If you code in Python, I cannot recommend pandas enough for data-frame reading and manipulation. It’s how all data is manipulated behind the scenes in dRep. See the API section below for easy access to these dataframes
- Genome input locations, filenames, and lengths
- Primary cluster, Secondary cluster, and information on clustering method for each genome
- CheckM results for all genomes
- Pair-wise Mash comparison results
- Secondary comparison results
- Taxonomy (as determined by centrifuge)
- The score of each genome
- The cluster and score of de-replicated genomes
- Useful checkM information on de-replicated genomes
These pickle files store information on both primary and secondary clusters. Loading the first value gives you the linkage, loading the second value gives you the db that was used to make the linkage, loading the third value give you a dictionary of the arguments that were used to make the linkage.
f = open(pickle, 'rb') linkage = pickle.load(f) db = pickle.load(f) arguments = pickle.load(f)
Refer to the above file structure to find the rest of the raw data. The data is kept from all program runs, so you can find the raw ANIm/gANI files, Mash sketches, prodigal gene predictions, centrifuge raw output, ect.
Using external genome quality information¶
If you already have your own genome quality information and would not like dRep to run checkM to generate it again, you can provide it using the genomeInformation flag.
The genomeInformation file must be in .csv format and have the columns “genome”, “completeness”, and “contamination”. Columns “completeness” and “contamination” should be 0-100, and “genome” is the filename of the genome.
genome,completeness,contamination Enterococcus_casseliflavus_EC20.fasta,98.28,0.0 Enterococcus_faecalis_T2.fna,98.28,0.0 Enterococcus_faecalis_TX0104.fa,96.55,0.0 Enterococcus_faecalis_YI6-1.fna,98.28,0.0 Escherichia_coli_Sakai.fna,100.0,0.0
The reason that dRep stores all of the raw information that it does is so that if future operations require the same file, it can just load the file that’s already there instead of making it again. This goes for prodigal gene predictions, checkM, centrifuge, all ANI algorithms, ect. The data-frame that uses the information will be remade, but the information itself will not.
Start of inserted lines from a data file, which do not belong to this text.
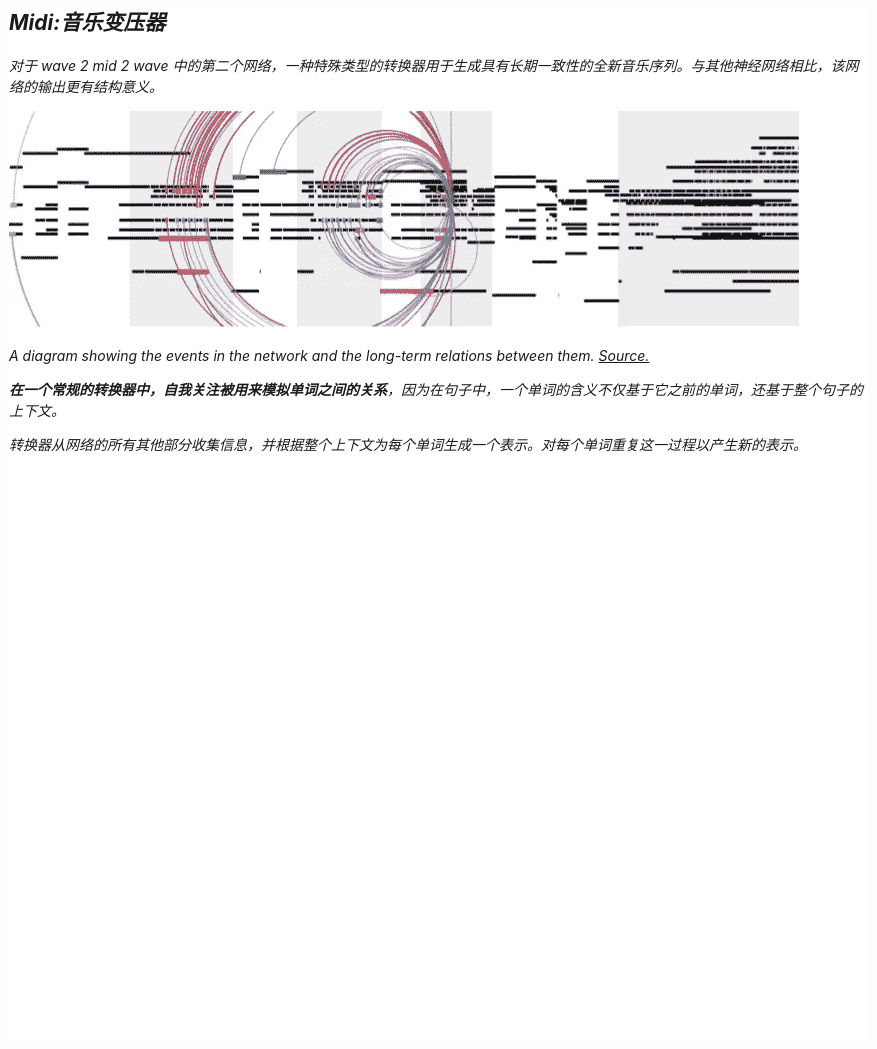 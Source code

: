 ## *Midi:音乐变压器*

*对于 wave 2 mid 2 wave 中的第二个网络，一种特殊类型的转换器用于生成具有长期一致性的全新音乐序列。与其他神经网络相比，该网络的输出更有结构意义。*

*![](img/fafac1aa823ecd781712cee489f0af84.png)*

*A diagram showing the events in the network and the long-term relations between them. [Source.](https://magenta.tensorflow.org/music-transformer)*

***在一个常规的转换器中，自我关注被用来模拟单词之间的关系**，因为在句子中，一个单词的含义不仅基于它之前的单词，还基于整个句子的上下文。*

*转换器从网络的所有其他部分收集信息，并根据整个上下文为每个单词生成一个表示。对每个单词重复这一过程以产生新的表示。*

*![](img/f1f94bf8e6a534d447d5ce5ec1f4e614.png)*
The reason I mention this is because if you would like to run another dRep operation that’s similar to one you’ve already run, you can use the results of the last run to speed up the second run.
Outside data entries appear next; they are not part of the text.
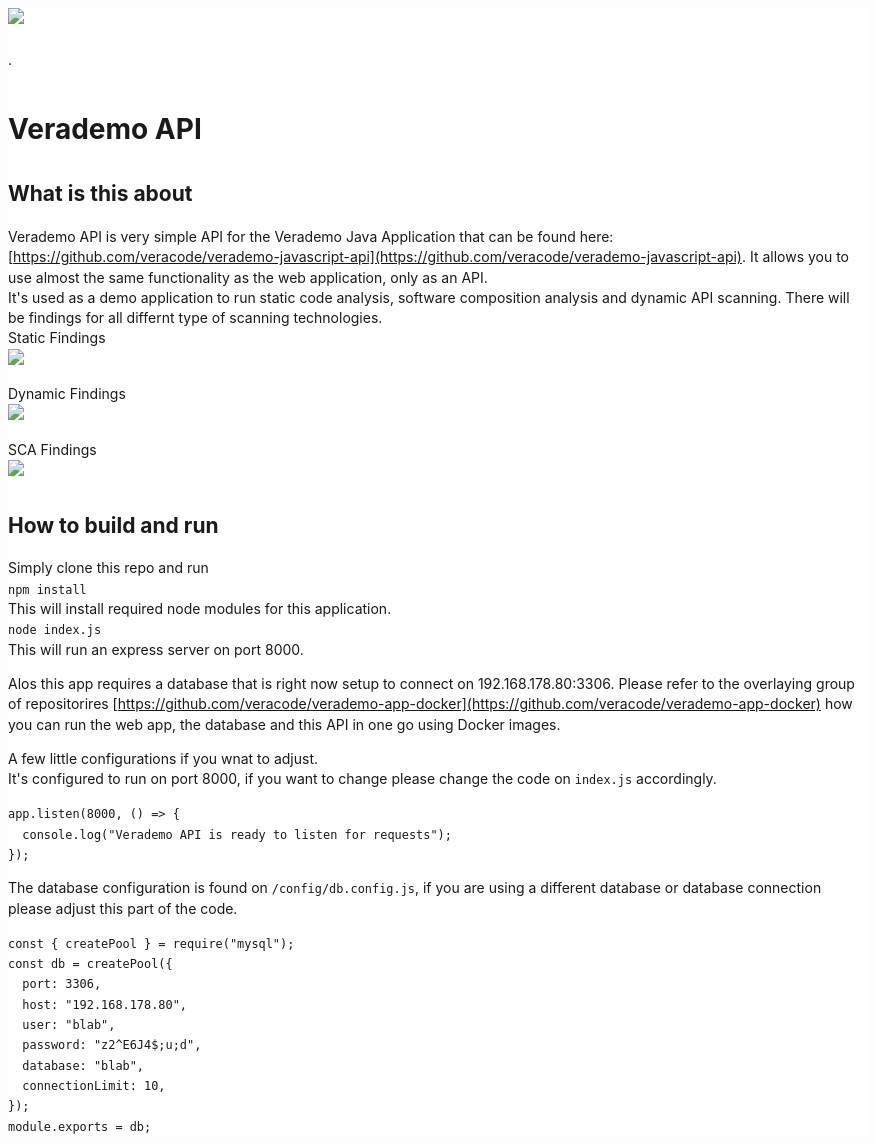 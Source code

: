 <img src="https://help.veracode.com/internal/api/webapp/header/logo" width="200" /><br>  
 . 
# Verademo API  
  
## What is this about  
Verademo API is very simple API for the Verademo Java Application that can be found here: [https://github.com/veracode/verademo-javascript-api](https://github.com/veracode/verademo-javascript-api). It allows you to use almost the same functionality as the web application, only as an API.   
It's used as a demo application to run static code analysis, software composition analysis and dynamic API scanning. There will be findings for all differnt type of scanning technologies.  
Static Findings  
<img src="https://github.com/veracode/verademo-javascript-api/blob/main/pictures/static_findings.png" width="800" />  
  
Dynamic Findings  
<img src="https://github.com/veracode/verademo-javascript-api/blob/main/pictures/dynamic_findings.png" width="800" />  
  
SCA Findings  
<img src="https://github.com/veracode/verademo-javascript-api/blob/main/pictures/sca_findings.png" width="800" />  
  
## How to build and run  
Simply clone this repo and run   
``npm install``   
This will install required node modules for this application.  
``node index.js``  
This will run an express server on port 8000.  
  
Alos this app requires a database that is right now setup to connect on 192.168.178.80:3306. Please refer to the overlaying group of repositorires [https://github.com/veracode/verademo-app-docker](https://github.com/veracode/verademo-app-docker) how you can run the web app, the database and this API in one go using Docker images.  
  
A few little configurations if you wnat to adjust.  
It's configured to run on port 8000, if you want to change please change the code on ``index.js`` accordingly.  
```  
app.listen(8000, () => {
  console.log("Verademo API is ready to listen for requests");
});
```  
The database configuration is found on ``/config/db.config.js``, if you are using a different database or database connection please adjust this part of the code.  
```  
const { createPool } = require("mysql");
const db = createPool({
  port: 3306,
  host: "192.168.178.80",
  user: "blab",
  password: "z2^E6J4$;u;d",
  database: "blab",
  connectionLimit: 10,
});
module.exports = db;
```  
  
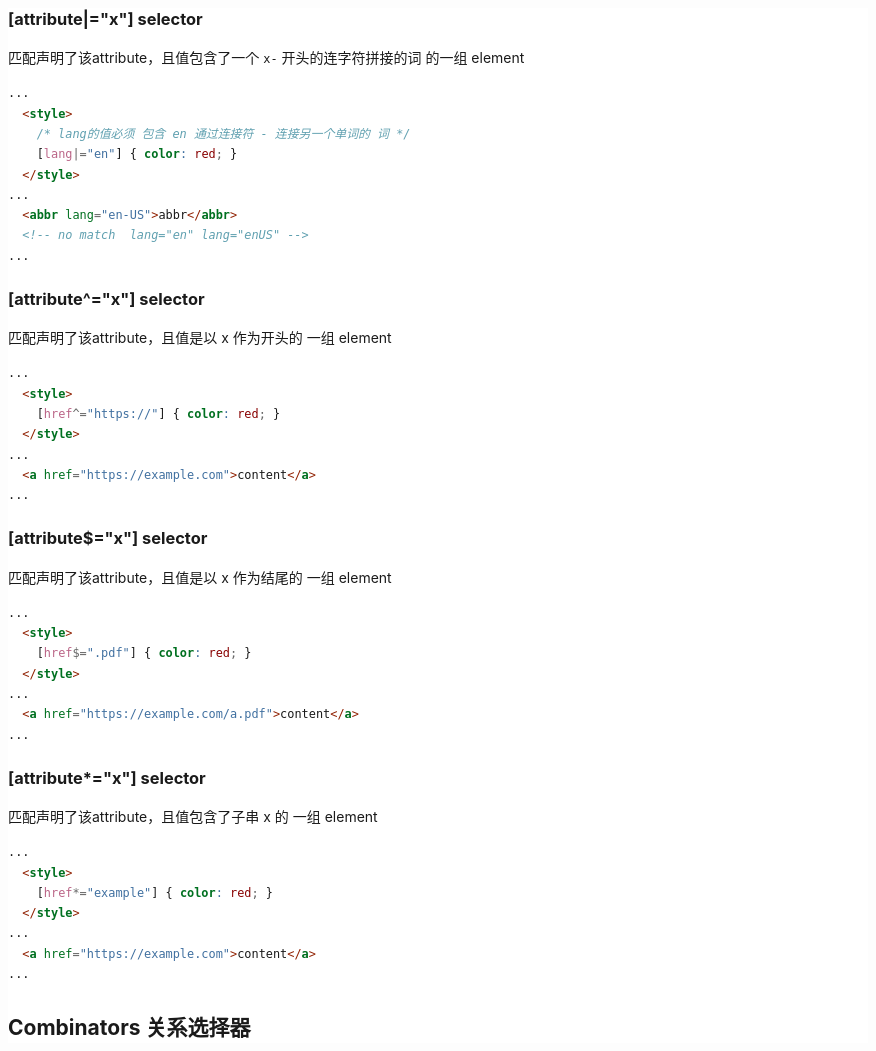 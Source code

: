 ### \[attribute|="x"\] selector
匹配声明了该attribute，且值包含了一个 `x-` 开头的连字符拼接的词 的一组 element
``` html
...
  <style>
    /* lang的值必须 包含 en 通过连接符 - 连接另一个单词的 词 */
    [lang|="en"] { color: red; }
  </style>
...
  <abbr lang="en-US">abbr</abbr>
  <!-- no match  lang="en" lang="enUS" -->
...
```

### \[attribute^="x"\] selector
匹配声明了该attribute，且值是以 x 作为开头的 一组 element
``` html
...
  <style>
    [href^="https://"] { color: red; }
  </style>
...
  <a href="https://example.com">content</a>
...
```

### \[attribute$="x"\] selector
匹配声明了该attribute，且值是以 x 作为结尾的 一组 element

``` html
...
  <style>
    [href$=".pdf"] { color: red; }
  </style>
...
  <a href="https://example.com/a.pdf">content</a>
...
```

### \[attribute*="x"\] selector
匹配声明了该attribute，且值包含了子串 x 的 一组 element

``` html
...
  <style>
    [href*="example"] { color: red; }
  </style>
...
  <a href="https://example.com">content</a>
...
```

## Combinators 关系选择器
For example, say you’ve already run the dereplicate_wf using gANI and want to run the same thing but with ANIm to compare. You can make a copy of the gANI work directory, and then run the dereplicate_wf on the copy specifying the new secondary algorithm. It will have to run all of the ANIm comparisons, but will not re-run checkM, prodigal, centrifuge, ect., as the data will already be cached in the work directory.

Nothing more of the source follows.